*** Opening EXERCISE DATA ***
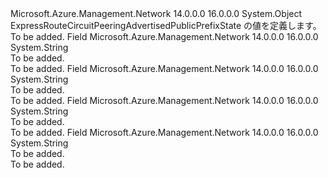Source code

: <Type Name="ExpressRouteCircuitPeeringAdvertisedPublicPrefixState" FullName="Microsoft.Azure.Management.Network.Models.ExpressRouteCircuitPeeringAdvertisedPublicPrefixState">
  <TypeSignature Language="C#" Value="public static class ExpressRouteCircuitPeeringAdvertisedPublicPrefixState" />
  <TypeSignature Language="ILAsm" Value=".class public auto ansi abstract sealed beforefieldinit ExpressRouteCircuitPeeringAdvertisedPublicPrefixState extends System.Object" />
  <TypeSignature Language="DocId" Value="T:Microsoft.Azure.Management.Network.Models.ExpressRouteCircuitPeeringAdvertisedPublicPrefixState" />
  <TypeSignature Language="VB.NET" Value="Public Class ExpressRouteCircuitPeeringAdvertisedPublicPrefixState" />
  <TypeSignature Language="F#" Value="type ExpressRouteCircuitPeeringAdvertisedPublicPrefixState = class" />
  <AssemblyInfo>
    <AssemblyName>Microsoft.Azure.Management.Network</AssemblyName>
    <AssemblyVersion>14.0.0.0</AssemblyVersion>
    <AssemblyVersion>16.0.0.0</AssemblyVersion>
  </AssemblyInfo>
  <Base>
    <BaseTypeName>System.Object</BaseTypeName>
  </Base>
  <Interfaces />
  <Docs>
    <summary>
            ExpressRouteCircuitPeeringAdvertisedPublicPrefixState の値を定義します。
            </summary>
    <remarks>To be added.</remarks>
  </Docs>
  <Members>
    <Member MemberName="Configured">
      <MemberSignature Language="C#" Value="public const string Configured;" />
      <MemberSignature Language="ILAsm" Value=".field public static literal string Configured" />
      <MemberSignature Language="DocId" Value="F:Microsoft.Azure.Management.Network.Models.ExpressRouteCircuitPeeringAdvertisedPublicPrefixState.Configured" />
      <MemberSignature Language="VB.NET" Value="Public Const Configured As String " />
      <MemberSignature Language="F#" Value="val mutable Configured : string" Usage="Microsoft.Azure.Management.Network.Models.ExpressRouteCircuitPeeringAdvertisedPublicPrefixState.Configured" />
      <MemberType>Field</MemberType>
      <AssemblyInfo>
        <AssemblyName>Microsoft.Azure.Management.Network</AssemblyName>
        <AssemblyVersion>14.0.0.0</AssemblyVersion>
        <AssemblyVersion>16.0.0.0</AssemblyVersion>
      </AssemblyInfo>
      <ReturnValue>
        <ReturnType>System.String</ReturnType>
      </ReturnValue>
      <Docs>
        <summary>To be added.</summary>
        <remarks>To be added.</remarks>
      </Docs>
    </Member>
    <Member MemberName="Configuring">
      <MemberSignature Language="C#" Value="public const string Configuring;" />
      <MemberSignature Language="ILAsm" Value=".field public static literal string Configuring" />
      <MemberSignature Language="DocId" Value="F:Microsoft.Azure.Management.Network.Models.ExpressRouteCircuitPeeringAdvertisedPublicPrefixState.Configuring" />
      <MemberSignature Language="VB.NET" Value="Public Const Configuring As String " />
      <MemberSignature Language="F#" Value="val mutable Configuring : string" Usage="Microsoft.Azure.Management.Network.Models.ExpressRouteCircuitPeeringAdvertisedPublicPrefixState.Configuring" />
      <MemberType>Field</MemberType>
      <AssemblyInfo>
        <AssemblyName>Microsoft.Azure.Management.Network</AssemblyName>
        <AssemblyVersion>14.0.0.0</AssemblyVersion>
        <AssemblyVersion>16.0.0.0</AssemblyVersion>
      </AssemblyInfo>
      <ReturnValue>
        <ReturnType>System.String</ReturnType>
      </ReturnValue>
      <Docs>
        <summary>To be added.</summary>
        <remarks>To be added.</remarks>
      </Docs>
    </Member>
    <Member MemberName="NotConfigured">
      <MemberSignature Language="C#" Value="public const string NotConfigured;" />
      <MemberSignature Language="ILAsm" Value=".field public static literal string NotConfigured" />
      <MemberSignature Language="DocId" Value="F:Microsoft.Azure.Management.Network.Models.ExpressRouteCircuitPeeringAdvertisedPublicPrefixState.NotConfigured" />
      <MemberSignature Language="VB.NET" Value="Public Const NotConfigured As String " />
      <MemberSignature Language="F#" Value="val mutable NotConfigured : string" Usage="Microsoft.Azure.Management.Network.Models.ExpressRouteCircuitPeeringAdvertisedPublicPrefixState.NotConfigured" />
      <MemberType>Field</MemberType>
      <AssemblyInfo>
        <AssemblyName>Microsoft.Azure.Management.Network</AssemblyName>
        <AssemblyVersion>14.0.0.0</AssemblyVersion>
        <AssemblyVersion>16.0.0.0</AssemblyVersion>
      </AssemblyInfo>
      <ReturnValue>
        <ReturnType>System.String</ReturnType>
      </ReturnValue>
      <Docs>
        <summary>To be added.</summary>
        <remarks>To be added.</remarks>
      </Docs>
    </Member>
    <Member MemberName="ValidationNeeded">
      <MemberSignature Language="C#" Value="public const string ValidationNeeded;" />
      <MemberSignature Language="ILAsm" Value=".field public static literal string ValidationNeeded" />
      <MemberSignature Language="DocId" Value="F:Microsoft.Azure.Management.Network.Models.ExpressRouteCircuitPeeringAdvertisedPublicPrefixState.ValidationNeeded" />
      <MemberSignature Language="VB.NET" Value="Public Const ValidationNeeded As String " />
      <MemberSignature Language="F#" Value="val mutable ValidationNeeded : string" Usage="Microsoft.Azure.Management.Network.Models.ExpressRouteCircuitPeeringAdvertisedPublicPrefixState.ValidationNeeded" />
      <MemberType>Field</MemberType>
      <AssemblyInfo>
        <AssemblyName>Microsoft.Azure.Management.Network</AssemblyName>
        <AssemblyVersion>14.0.0.0</AssemblyVersion>
        <AssemblyVersion>16.0.0.0</AssemblyVersion>
      </AssemblyInfo>
      <ReturnValue>
        <ReturnType>System.String</ReturnType>
      </ReturnValue>
      <Docs>
        <summary>To be added.</summary>
        <remarks>To be added.</remarks>
      </Docs>
    </Member>
  </Members>
</Type>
*** Closing EXERCISE DATA ***
**GOAL OF THE EXERCISE**
Omit the pictures and copy the records above exactly.

**WRITTEN REPLY**
Source code

: <Type Name="ExpressRouteCircuitPeeringAdvertisedPublicPrefixState" FullName="Microsoft.Azure.Management.Network.Models.ExpressRouteCircuitPeeringAdvertisedPublicPrefixState">
  <TypeSignature Language="C#" Value="public static class ExpressRouteCircuitPeeringAdvertisedPublicPrefixState" />
  <TypeSignature Language="ILAsm" Value=".class public auto ansi abstract sealed beforefieldinit ExpressRouteCircuitPeeringAdvertisedPublicPrefixState extends System.Object" />
  <TypeSignature Language="DocId" Value="T:Microsoft.Azure.Management.Network.Models.ExpressRouteCircuitPeeringAdvertisedPublicPrefixState" />
  <TypeSignature Language="VB.NET" Value="Public Class ExpressRouteCircuitPeeringAdvertisedPublicPrefixState" />
  <TypeSignature Language="F#" Value="type ExpressRouteCircuitPeeringAdvertisedPublicPrefixState = class" />
  <AssemblyInfo>
    <AssemblyName>Microsoft.Azure.Management.Network</AssemblyName>
    <AssemblyVersion>14.0.0.0</AssemblyVersion>
    <AssemblyVersion>16.0.0.0</AssemblyVersion>
  </AssemblyInfo>
  <Base>
    <BaseTypeName>System.Object</BaseTypeName>
  </Base>
  <Interfaces />
  <Docs>
    <summary>
            ExpressRouteCircuitPeeringAdvertisedPublicPrefixState の値を定義します。
            </summary>
    <remarks>To be added.</remarks>
  </Docs>
  <Members>
    <Member MemberName="Configured">
      <MemberSignature Language="C#" Value="public const string Configured;" />
      <MemberSignature Language="ILAsm" Value=".field public static literal string Configured" />
      <MemberSignature Language="DocId" Value="F:Microsoft.Azure.Management.Network.Models.ExpressRouteCircuitPeeringAdvertisedPublicPrefixState.Configured" />
      <MemberSignature Language="VB.NET" Value="Public Const Configured As String " />
      <MemberSignature Language="F#" Value="val mutable Configured : string" Usage="Microsoft.Azure.Management.Network.Models.ExpressRouteCircuitPeeringAdvertisedPublicPrefixState.Configured" />
      <MemberType>Field</MemberType>
      <AssemblyInfo>
        <AssemblyName>Microsoft.Azure.Management.Network</AssemblyName>
        <AssemblyVersion>14.0.0.0</AssemblyVersion>
        <AssemblyVersion>16.0.0.0</AssemblyVersion>
      </AssemblyInfo>
      <ReturnValue>
        <ReturnType>System.String</ReturnType>
      </ReturnValue>
      <Docs>
        <summary>To be added.</summary>
        <remarks>To be added.</remarks>
      </Docs>
    </Member>
    <Member MemberName="Configuring">
      <MemberSignature Language="C#" Value="public const string Configuring;" />
      <MemberSignature Language="ILAsm" Value=".field public static literal string Configuring" />
      <MemberSignature Language="DocId" Value="F:Microsoft.Azure.Management.Network.Models.ExpressRouteCircuitPeeringAdvertisedPublicPrefixState.Configuring" />
      <MemberSignature Language="VB.NET" Value="Public Const Configuring As String " />
      <MemberSignature Language="F#" Value="val mutable Configuring : string" Usage="Microsoft.Azure.Management.Network.Models.ExpressRouteCircuitPeeringAdvertisedPublicPrefixState.Configuring" />
      <MemberType>Field</MemberType>
      <AssemblyInfo>
        <AssemblyName>Microsoft.Azure.Management.Network</AssemblyName>
        <AssemblyVersion>14.0.0.0</AssemblyVersion>
        <AssemblyVersion>16.0.0.0</AssemblyVersion>
      </AssemblyInfo>
      <ReturnValue>
        <ReturnType>System.String</ReturnType>
      </ReturnValue>
      <Docs>
        <summary>To be added.</summary>
        <remarks>To be added.</remarks>
      </Docs>
    </Member>
    <Member MemberName="NotConfigured">
      <MemberSignature Language="C#" Value="public const string NotConfigured;" />
      <MemberSignature Language="ILAsm" Value=".field public static literal string NotConfigured" />
      <MemberSignature Language="DocId" Value="F:Microsoft.Azure.Management.Network.Models.ExpressRouteCircuitPeeringAdvertisedPublicPrefixState.NotConfigured" />
      <MemberSignature Language="VB.NET" Value="Public Const NotConfigured As String " />
      <MemberSignature Language="F#" Value="val mutable NotConfigured : string" Usage="Microsoft.Azure.Management.Network.Models.ExpressRouteCircuitPeeringAdvertisedPublicPrefixState.NotConfigured" />
      <MemberType>Field</MemberType>
      <AssemblyInfo>
        <AssemblyName>Microsoft.Azure.Management.Network</AssemblyName>
        <AssemblyVersion>14.0.0.0</AssemblyVersion>
        <AssemblyVersion>16.0.0.0</AssemblyVersion>
      </AssemblyInfo>
      <ReturnValue>
        <ReturnType>System.String</ReturnType>
      </ReturnValue>
      <Docs>
        <summary>To be added.</summary>
        <remarks>To be added.</remarks>
      </Docs>
    </Member>
    <Member MemberName="ValidationNeeded">
      <MemberSignature Language="C#" Value="public const string ValidationNeeded;" />
      <MemberSignature Language="ILAsm" Value=".field public static literal string ValidationNeeded" />
      <MemberSignature Language="DocId" Value="F:Microsoft.Azure.Management.Network.Models.ExpressRouteCircuitPeeringAdvertisedPublicPrefixState.ValidationNeeded" />
      <MemberSignature Language="VB.NET" Value="Public Const ValidationNeeded As String " />
      <MemberSignature Language="F#" Value="val mutable ValidationNeeded : string" Usage="Microsoft.Azure.Management.Network.Models.ExpressRouteCircuitPeeringAdvertisedPublicPrefixState.ValidationNeeded" />
      <MemberType>Field</MemberType>
      <AssemblyInfo>
        <AssemblyName>Microsoft.Azure.Management.Network</AssemblyName>
        <AssemblyVersion>14.0.0.0</AssemblyVersion>
        <AssemblyVersion>16.0.0.0</AssemblyVersion>
      </AssemblyInfo>
      <ReturnValue>
        <ReturnType>System.String</ReturnType>
      </ReturnValue>
      <Docs>
        <summary>To be added.</summary>
        <remarks>To be added.</remarks>
      </Docs>
    </Member>
  </Members>
</Type>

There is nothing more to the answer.